# Retrieve Catalog Data from `catalogue.json`

The file `catalogue.json` contains all the catalog data for an [ORACC](http://oracc.org) project (for general information, see the [Oracc Open Data](http://oracc.org/doc/opendata) page). The `zip` that contains all JSON files of a particular project can be found at `http://build-oracc.museum.upenn.edu/json/[PROJECT].zip`. In the URL replace [PROJECT] with your project or sub-project name (e.g. `dcclt` or `cams/gkab`).

The main node in a `catalogue.json` file is called `members`. This node contains the information of all the fields and all the entries in the project catalog.

In [1]:
import pandas as pd
import zipfile
import json
import requests
import errno
import os
import tqdm

## 0 Create Directories, if Necessary
The two directories needed for this script are `jsonzip` and `output`. If they do not exist they are created, else: do nothing.
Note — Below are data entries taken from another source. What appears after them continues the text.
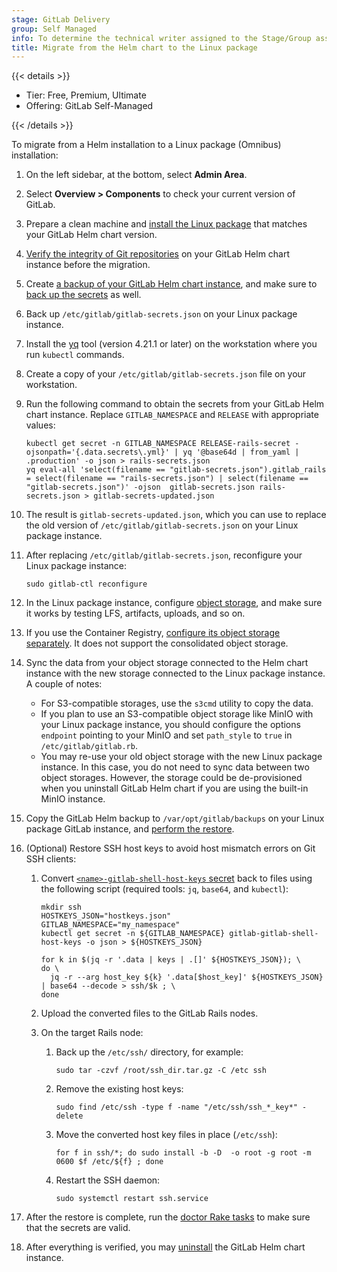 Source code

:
 ```yaml
---
stage: GitLab Delivery
group: Self Managed
info: To determine the technical writer assigned to the Stage/Group associated with this page, see https://handbook.gitlab.com/handbook/product/ux/technical-writing/#assignments
title: Migrate from the Helm chart to the Linux package
---
```


{{< details >}}

- Tier: Free, Premium, Ultimate
- Offering: GitLab Self-Managed

{{< /details >}}

To migrate from a Helm installation to a Linux package (Omnibus) installation:

1. On the left sidebar, at the bottom, select **Admin Area**.
1. Select **Overview > Components** to check your current version of GitLab.
1. Prepare a clean machine and
   [install the Linux package](https://docs.gitlab.com/update/package/)
   that matches your GitLab Helm chart version.
1. [Verify the integrity of Git repositories](https://docs.gitlab.com/administration/raketasks/check/)
   on your GitLab Helm chart instance before the migration.
1. Create [a backup of your GitLab Helm chart instance](../../backup-restore/backup.md),
   and make sure to [back up the secrets](../../backup-restore/backup.md#back-up-the-secrets)
   as well.
1. Back up `/etc/gitlab/gitlab-secrets.json` on your Linux package instance.
1. Install the [yq](https://github.com/mikefarah/yq) tool (version 4.21.1 or later) on the workstation where you run `kubectl` commands.
1. Create a copy of your `/etc/gitlab/gitlab-secrets.json` file on your workstation.
1. Run the following command to obtain the secrets from your GitLab Helm chart instance.
   Replace `GITLAB_NAMESPACE` and `RELEASE` with appropriate values:

   ```shell
   kubectl get secret -n GITLAB_NAMESPACE RELEASE-rails-secret -ojsonpath='{.data.secrets\.yml}' | yq '@base64d | from_yaml | .production' -o json > rails-secrets.json
   yq eval-all 'select(filename == "gitlab-secrets.json").gitlab_rails = select(filename == "rails-secrets.json") | select(filename == "gitlab-secrets.json")' -ojson  gitlab-secrets.json rails-secrets.json > gitlab-secrets-updated.json
   ```

1. The result is `gitlab-secrets-updated.json`, which you can use to replace the old version of `/etc/gitlab/gitlab-secrets.json`
   on your Linux package instance.
1. After replacing `/etc/gitlab/gitlab-secrets.json`, reconfigure your Linux package instance:

   ```shell
   sudo gitlab-ctl reconfigure
   ```

1. In the Linux package instance, configure [object storage](https://docs.gitlab.com/administration/object_storage/),
   and make sure it works by testing LFS, artifacts, uploads, and so on.
1. If you use the Container Registry, [configure its object storage separately](https://docs.gitlab.com/administration/packages/container_registry/#use-object-storage). It does not support
   the consolidated object storage.
1. Sync the data from your object storage connected to the Helm chart instance with the new storage
   connected to the Linux package instance. A couple of notes:

   - For S3-compatible storages, use the `s3cmd` utility to copy the data.
   - If you plan to use an S3-compatible object storage like MinIO with your
     Linux package instance, you should configure the options `endpoint`
     pointing to your MinIO and set `path_style` to `true` in
     `/etc/gitlab/gitlab.rb`.
   - You may re-use your old object storage with the new Linux package instance. In this case, you
     do not need to sync data between two object storages. However, the storage could be de-provisioned when
     you uninstall GitLab Helm chart if you are using the built-in MinIO instance.

1. Copy the GitLab Helm backup to `/var/opt/gitlab/backups` on your Linux package GitLab instance, and
   [perform the restore](https://docs.gitlab.com/administration/backup_restore/restore_gitlab/#restore-for-linux-package-installations).
1. (Optional) Restore SSH host keys to avoid host mismatch errors on Git SSH clients:

   1. Convert [`<name>-gitlab-shell-host-keys` secret](../secrets.md#ssh-host-keys) back to files using the following script (required tools: `jq`, `base64`, and `kubectl`):

      ```shell
      mkdir ssh
      HOSTKEYS_JSON="hostkeys.json"
      GITLAB_NAMESPACE="my_namespace"
      kubectl get secret -n ${GITLAB_NAMESPACE} gitlab-gitlab-shell-host-keys -o json > ${HOSTKEYS_JSON}

      for k in $(jq -r '.data | keys | .[]' ${HOSTKEYS_JSON}); \
      do \
        jq -r --arg host_key ${k} '.data[$host_key]' ${HOSTKEYS_JSON}  | base64 --decode > ssh/$k ; \
      done
      ```
       
   1. Upload the converted files to the GitLab Rails nodes.
   1. On the target Rails node:
      1. Back up the `/etc/ssh/` directory, for example:

         ```shell
         sudo tar -czvf /root/ssh_dir.tar.gz -C /etc ssh
         ```

      1. Remove the existing host keys:

         ```shell
         sudo find /etc/ssh -type f -name "/etc/ssh/ssh_*_key*" -delete
         ```

      1. Move the converted host key files in place (`/etc/ssh`):
        
         ```shell
         for f in ssh/*; do sudo install -b -D  -o root -g root -m 0600 $f /etc/${f} ; done
         ```

      1. Restart the SSH daemon:

         ```shell
         sudo systemctl restart ssh.service
         ```

1. After the restore is complete, run the [doctor Rake tasks](https://docs.gitlab.com/administration/raketasks/check/)
   to make sure that the secrets are valid.
1. After everything is verified, you may [uninstall](../uninstall.md)
   the GitLab Helm chart instance.
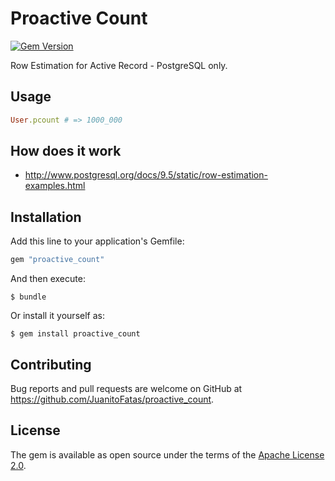 # Proactive Count

[![Gem Version](https://badge.fury.io/rb/proactive_count.svg)](https://badge.fury.io/rb/proactive_count)

Row Estimation for Active Record - PostgreSQL only.

## Usage

```ruby
User.pcount # => 1000_000
```

## How does it work

- http://www.postgresql.org/docs/9.5/static/row-estimation-examples.html

## Installation

Add this line to your application's Gemfile:

```ruby
gem "proactive_count"
```

And then execute:

    $ bundle

Or install it yourself as:

    $ gem install proactive_count

## Contributing

Bug reports and pull requests are welcome on GitHub at https://github.com/JuanitoFatas/proactive_count.

## License

The gem is available as open source under the terms of the [Apache License 2.0](http://www.apache.org/licenses/LICENSE-2.0).
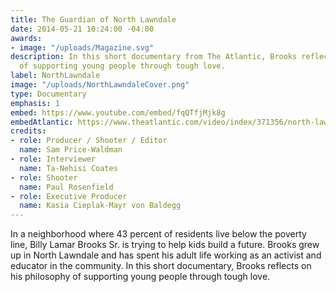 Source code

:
 ```yaml
---
title: The Guardian of North Lawndale
date: 2014-05-21 10:24:00 -04:00
awards:
- image: "/uploads/Magazine.svg"
description: In this short documentary from The Atlantic, Brooks reflects on his philosophy
  of supporting young people through tough love.
label: NorthLawndale
image: "/uploads/NorthLawndaleCover.png"
type: Documentary
emphasis: 1
embed: https://www.youtube.com/embed/fqQTfjMjk8g
embedAtlantic: https://www.theatlantic.com/video/index/371356/north-lawndale/
credits:
- role: Producer / Shooter / Editor
  name: Sam Price-Waldman
- role: Interviewer
  name: Ta-Nehisi Coates
- role: Shooter
  name: Paul Rosenfield
- role: Executive Producer
  name: Kasia Cieplak-Mayr von Baldegg
---
```


In a neighborhood where 43 percent of residents live below the poverty line, Billy Lamar Brooks Sr. is trying to help kids build a future. Brooks grew up in North Lawndale and has spent his adult life working as an activist and educator in the community. In this short documentary, Brooks reflects on his philosophy of supporting young people through tough love. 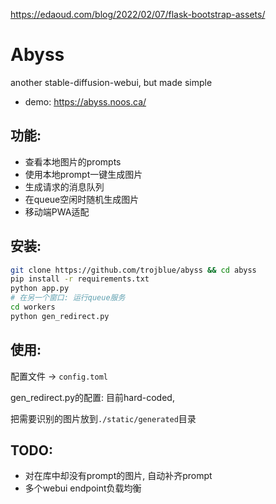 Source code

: https://edaoud.com/blog/2022/02/07/flask-bootstrap-assets/

# Abyss

another stable-diffusion-webui, but made simple
- demo: https://abyss.noos.ca/


## 功能:
- 查看本地图片的prompts
- 使用本地prompt一键生成图片
- 生成请求的消息队列
- 在queue空闲时随机生成图片
- 移动端PWA适配


## 安装:
```bash
git clone https://github.com/trojblue/abyss && cd abyss
pip install -r requirements.txt
python app.py
# 在另一个窗口: 运行queue服务
cd workers
python gen_redirect.py
```

## 使用:
配置文件 → `config.toml`

gen_redirect.py的配置: 目前hard-coded,

把需要识别的图片放到`./static/generated`目录


## TODO:
- 对在库中却没有prompt的图片, 自动补齐prompt
- 多个webui endpoint负载均衡
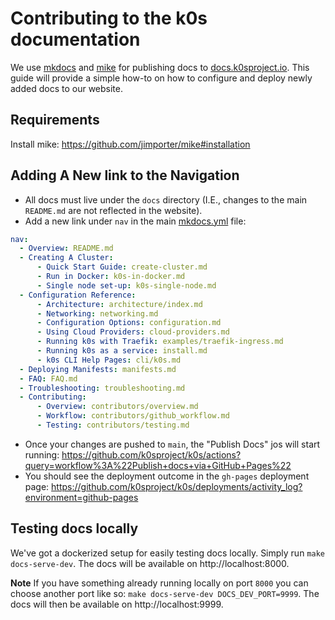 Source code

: # Contributing to the k0s documentation

We use [mkdocs](https://www.mkdocs.org) and [mike](https://github.com/jimporter/mike) for publishing docs to [docs.k0sproject.io](https://docs.k0sproject.io).
This guide will provide a simple how-to on how to configure and deploy newly added docs to our website.

## Requirements

Install mike: https://github.com/jimporter/mike#installation

## Adding A New link to the Navigation

- All docs must live under the `docs` directory (I.E., changes to the main `README.md` are not reflected in the website).
- Add a new link under `nav` in the main [mkdocs.yml](https://github.com/k0sproject/k0s/blob/main/mkdocs.yml) file:

```yaml
nav:
  - Overview: README.md
  - Creating A Cluster:
      - Quick Start Guide: create-cluster.md
      - Run in Docker: k0s-in-docker.md
      - Single node set-up: k0s-single-node.md
  - Configuration Reference:
      - Architecture: architecture/index.md
      - Networking: networking.md
      - Configuration Options: configuration.md
      - Using Cloud Providers: cloud-providers.md
      - Running k0s with Traefik: examples/traefik-ingress.md
      - Running k0s as a service: install.md
      - k0s CLI Help Pages: cli/k0s.md
  - Deploying Manifests: manifests.md
  - FAQ: FAQ.md
  - Troubleshooting: troubleshooting.md
  - Contributing:
      - Overview: contributors/overview.md
      - Workflow: contributors/github_workflow.md
      - Testing: contributors/testing.md
```

- Once your changes are pushed to `main`, the "Publish Docs" jos will start running: https://github.com/k0sproject/k0s/actions?query=workflow%3A%22Publish+docs+via+GitHub+Pages%22
- You should see the deployment outcome in the `gh-pages` deployment page: https://github.com/k0sproject/k0s/deployments/activity_log?environment=github-pages

## Testing docs locally

We've got a dockerized setup for easily testing docs locally. Simply run
`make docs-serve-dev`. The docs will be available on http://localhost:8000.

**Note** If you have something already running locally on port `8000` you can
choose another port like so: `make docs-serve-dev DOCS_DEV_PORT=9999`. The docs
will then be available on http://localhost:9999.
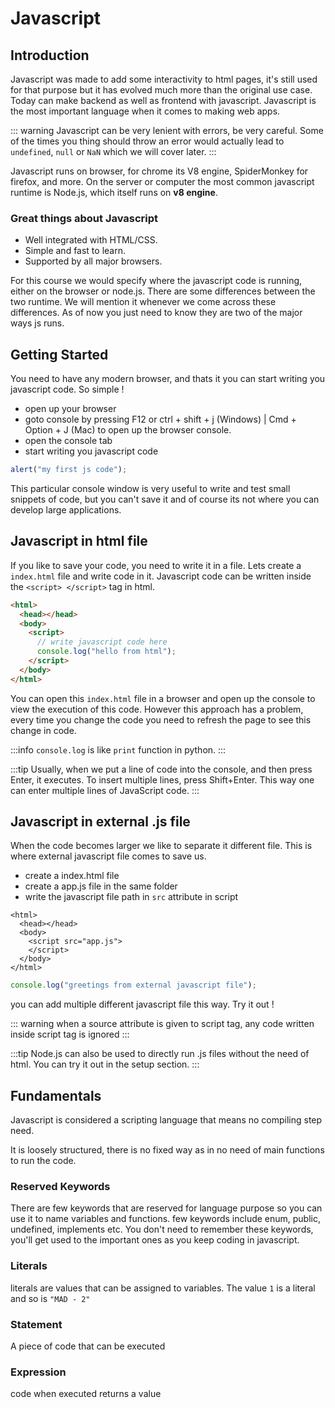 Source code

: # Javascript

## Introduction

Javascript was made to add some interactivity to html pages, it's still used for that purpose but it has evolved much more than the original use case. Today can make backend as well as frontend with javascript. Javascript is the most important language when it comes to making web apps.

::: warning
Javascript can be very lenient with errors, be very careful. Some of the times you thing should throw an error would actually lead to `undefined`, `null` or `NaN` which we will cover later.
:::

<!-- ::: details
This is a details block.
:::

::: info
This is an info box.
:::

::: tip
This is a tip.
::: -->

Javascript runs on browser, for chrome its V8 engine, SpiderMonkey for firefox, and more.
On the server or computer the most common javascript runtime is Node.js, which itself runs on **v8 engine**.

### Great things about Javascript

- Well integrated with HTML/CSS.
- Simple and fast to learn.
- Supported by all major browsers.

For this course we would specify where the javascript code is running, either on the browser or node.js. There are some differences between the two runtime. We will mention it whenever we come across these differences. As of now you just need to know they are two of the major ways js runs.

## Getting Started

You need to have any modern browser, and thats it you can start writing you javascript code. So simple !

- open up your browser
- goto console by pressing F12 or ctrl + shift + j (Windows) | Cmd + Option + J (Mac) to open up the browser console.
- open the console tab
- start writing you javascript code

```js
alert("my first js code");
```

This particular console window is very useful to write and test small snippets of code, but you can't save it and of course its not where you can develop large applications.

## Javascript in html file

If you like to save your code, you need to write it in a file. Lets create a `index.html` file and write code in it. Javascript code can be written inside the `<script> </script>` tag in html.

```html {4-7}
<html>
  <head></head>
  <body>
    <script>
      // write javascript code here
      console.log("hello from html");
    </script>
  </body>
</html>
```

You can open this `index.html` file in a browser and open up the console to view the execution of this code. However this approach has a problem, every time you change the code you need to refresh the page to see this change in code.

:::info
`console.log` is like `print` function in python.
:::

:::tip
Usually, when we put a line of code into the console, and then press Enter, it executes. To insert multiple lines, press Shift+Enter. This way one can enter multiple lines of JavaScript code.
:::

## Javascript in external .js file

When the code becomes larger we like to separate it different file. This is where external javascript file comes to save us.

- create a index.html file
- create a app.js file in the same folder
- write the javascript file path in `src` attribute in script

```html{4} [html]
<html>
  <head></head>
  <body>
    <script src="app.js">
    </script>
  </body>
</html>
```

```js
console.log("greetings from external javascript file");
```

you can add multiple different javascript file this way. Try it out !

::: warning
when a source attribute is given to script tag, any code written inside script tag is ignored
:::

:::tip 
Node.js can also be used to directly run .js files without the need of html. You can try it out in the setup section.
:::

## Fundamentals

Javascript is considered a scripting language that means no compiling step need.

It is loosely structured, there is no fixed way as in no need of main functions to run the code.

### Reserved Keywords

There are few keywords that are reserved for language purpose so you can use it to name variables and functions.
few keywords include enum, public, undefined, implements etc. You don't need to remember these keywords, you'll get used to the important ones as you keep coding in javascript.

### Literals

literals are values that can be assigned to variables. The value `1` is a literal and so is `"MAD - 2"`

### Statement

A piece of code that can be executed

### Expression

code when executed returns a value
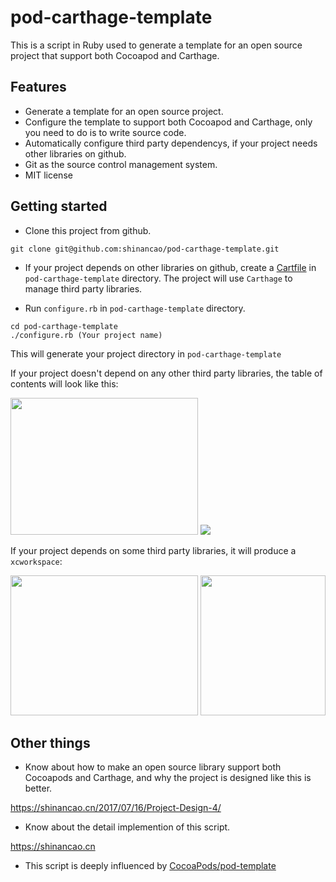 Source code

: # pod-carthage-template

This is a script in Ruby used to generate a template for an open source project that support both Cocoapod and Carthage. 

## Features

* Generate a template for an open source project.
* Configure the template to support both Cocoapod and Carthage, only you need to do is to write source code.
* Automatically configure third party dependencys, if your project needs other libraries on github.
* Git as the source control management system.
* MIT license

## Getting started

* Clone this project from github.

```
git clone git@github.com:shinancao/pod-carthage-template.git
```

* If your project depends on other libraries on github, create a [Cartfile](https://github.com/Carthage/Carthage/blob/master/Documentation/Artifacts.md#cartfile) in `pod-carthage-template` directory. The project will use `Carthage` to manage third party libraries.

* Run `configure.rb` in `pod-carthage-template` directory.

```
cd pod-carthage-template
./configure.rb (Your project name)
```
This will generate your project directory in `pod-carthage-template` 

If your project doesn't depend on any other third party libraries, the table of contents will look like this:

<img src="http://ojx1pmrk7.bkt.clouddn.com/WX20171031-165639@2x.png" width="300" height="219">

<img src="http://ojx1pmrk7.bkt.clouddn.com/WX20171031-165703.png">

If your project depends on some third party libraries, it will produce a `xcworkspace`: 

<img src="http://ojx1pmrk7.bkt.clouddn.com/WX20171031-170251@2x.png" width="300" height="224">

<img src="http://ojx1pmrk7.bkt.clouddn.com/WX20171031-170312@2x.png" width="200" height="224">

## Other things

* Know about how to make an open source library support both Cocoapods and Carthage, and why the project is designed like this is better.

<https://shinancao.cn/2017/07/16/Project-Design-4/>

* Know about the detail implemention of this script.

<https://shinancao.cn>

* This script is deeply influenced by [CocoaPods/pod-template](https://github.com/cocoapods/pod-template)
For the code, see [Stack Overflow](http://stackoverflow.com/questions/18973418/os-mkdirpath-returns-oserror-when-directory-does-not-exist).

In [2]:
directories = ['jsonzip', 'output']
for d in directories:
    try:
        os.mkdir(d)
    except OSError as exc:
        if exc.errno !=errno.EEXIST:
            raise
        pass

## 1.1 Input Project Name
We will download and manipulate one catalog file at a time. Different [ORACC](http://oracc.org) projects use different fields in their catalogs, the catalogs are not mutually compatible.

Provide a project name. Note that subprojects must be processed separately, they are not included in the main project. A subproject is named `[PROJECT]/[SUBPROJECT]`, for instance `saao/saa01`.

In [10]:
projects = input('Project(s): ').lower().strip() # lowercase user input and strip accidental spaces

Project(s): saao/saa11


## 1.2 Split the List of Projects
Split the list of projects and create a list of project names.

In [11]:
p = projects.split(',')               # split at each comma and make a list called `p`
p = [x.strip() for x in p]        # strip spaces left and right of each entry in `p`

## 1.2 Download the ZIP files
Download all the `json` files from `http://build-oracc.museum.upenn.edu/json/`. The file is called `[PROJECT].zip` (for instance: `dcclt.zip`). For subprojects the file is called `[PROJECT-SUBPROJECT].zip` (for instance `cams-gkab.zip`). 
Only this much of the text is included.